Directions: Exactly as written, return all the data, leaving its pictures behind.

Provided records:
*** Begin section ***
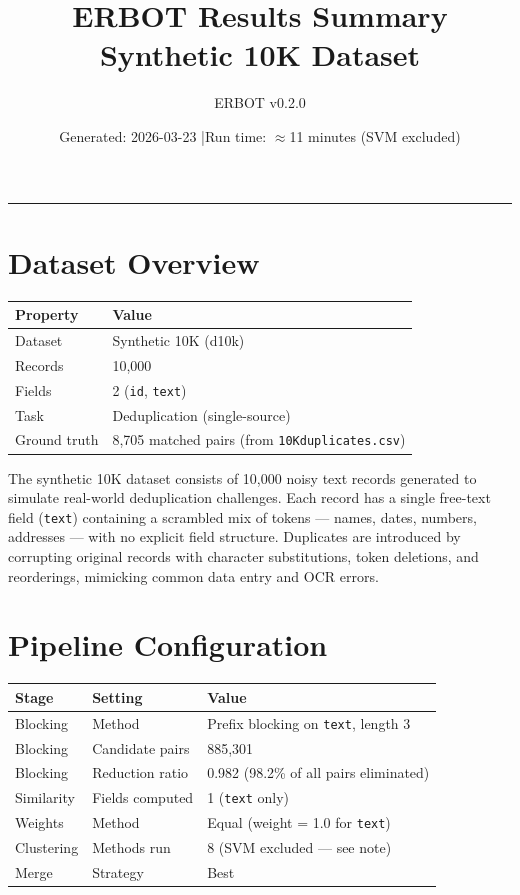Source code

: \documentclass[11pt, a4paper]{article}
\title{\textbf{ERBOT Results Summary}\\[4pt]
       \large Synthetic 10K Dataset}
\author{ERBOT v0.2.0}
\date{Generated: 2026-03-23 \quad|\quad Run time: $\approx$11 minutes (SVM excluded)}
\begin{document}
\maketitle
\tableofcontents
\vspace{1em}
\hrule
\vspace{1em}

\section{Dataset Overview}

\begin{table}[h!]
\centering
\begin{tabular}{ll}
\toprule
\textbf{Property} & \textbf{Value} \\
\midrule
Dataset      & Synthetic 10K (d10k) \\
Records      & 10,000 \\
Fields       & 2 (\texttt{id}, \texttt{text}) \\
Task         & Deduplication (single-source) \\
Ground truth & 8,705 matched pairs (from \texttt{10Kduplicates.csv}) \\
\bottomrule
\end{tabular}
\end{table}

The synthetic 10K dataset consists of 10,000 noisy text records generated to simulate
real-world deduplication challenges. Each record has a single free-text field
(\texttt{text}) containing a scrambled mix of tokens --- names, dates, numbers,
addresses --- with no explicit field structure. Duplicates are introduced by corrupting
original records with character substitutions, token deletions, and reorderings,
mimicking common data entry and OCR errors.

\section{Pipeline Configuration}

\begin{table}[h!]
\centering
\begin{tabular}{lll}
\toprule
\textbf{Stage} & \textbf{Setting} & \textbf{Value} \\
\midrule
Blocking   & Method          & Prefix blocking on \texttt{text}, length 3 \\
Blocking   & Candidate pairs & 885,301 \\
Blocking   & Reduction ratio & 0.982 (98.2\% of all pairs eliminated) \\
Similarity & Fields computed & 1 (\texttt{text} only) \\
Weights    & Method          & Equal (weight = 1.0 for \texttt{text}) \\
Clustering & Methods run     & 8 (SVM excluded --- see note) \\
Merge      & Strategy        & Best \\
\bottomrule
\end{tabular}
\end{table}
\end{document}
*** End section ***
Solution to the exercise:
Source code

: \documentclass[11pt, a4paper]{article}
\title{\textbf{ERBOT Results Summary}\\[4pt]
       \large Synthetic 10K Dataset}
\author{ERBOT v0.2.0}
\date{Generated: 2026-03-23 \quad|\quad Run time: $\approx$11 minutes (SVM excluded)}
\begin{document}
\maketitle
\tableofcontents
\vspace{1em}
\hrule
\vspace{1em}

\section{Dataset Overview}

\begin{table}[h!]
\centering
\begin{tabular}{ll}
\toprule
\textbf{Property} & \textbf{Value} \\
\midrule
Dataset      & Synthetic 10K (d10k) \\
Records      & 10,000 \\
Fields       & 2 (\texttt{id}, \texttt{text}) \\
Task         & Deduplication (single-source) \\
Ground truth & 8,705 matched pairs (from \texttt{10Kduplicates.csv}) \\
\bottomrule
\end{tabular}
\end{table}

The synthetic 10K dataset consists of 10,000 noisy text records generated to simulate
real-world deduplication challenges. Each record has a single free-text field
(\texttt{text}) containing a scrambled mix of tokens --- names, dates, numbers,
addresses --- with no explicit field structure. Duplicates are introduced by corrupting
original records with character substitutions, token deletions, and reorderings,
mimicking common data entry and OCR errors.

\section{Pipeline Configuration}

\begin{table}[h!]
\centering
\begin{tabular}{lll}
\toprule
\textbf{Stage} & \textbf{Setting} & \textbf{Value} \\
\midrule
Blocking   & Method          & Prefix blocking on \texttt{text}, length 3 \\
Blocking   & Candidate pairs & 885,301 \\
Blocking   & Reduction ratio & 0.982 (98.2\% of all pairs eliminated) \\
Similarity & Fields computed & 1 (\texttt{text} only) \\
Weights    & Method          & Equal (weight = 1.0 for \texttt{text}) \\
Clustering & Methods run     & 8 (SVM excluded --- see note) \\
Merge      & Strategy        & Best \\
\bottomrule
\end{tabular}
\end{table}
\end{document}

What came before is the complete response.